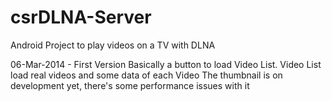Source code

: csrDLNA-Server
==============
Android Project to play videos on a TV with DLNA


06-Mar-2014 - First Version
Basically a button to load Video List.
Video List load real videos and some data of each Video
The thumbnail is on development yet, there's some performance issues with it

▶ _Exercise_
Beginning with the line that holds "Basically a button to load Video List." and ending with the last line of the material, retype each line exactly and output nothing else.

▶ _Exercise answer_
Basically a button to load Video List.
Video List load real videos and some data of each Video
The thumbnail is on development yet, there's some performance issues with it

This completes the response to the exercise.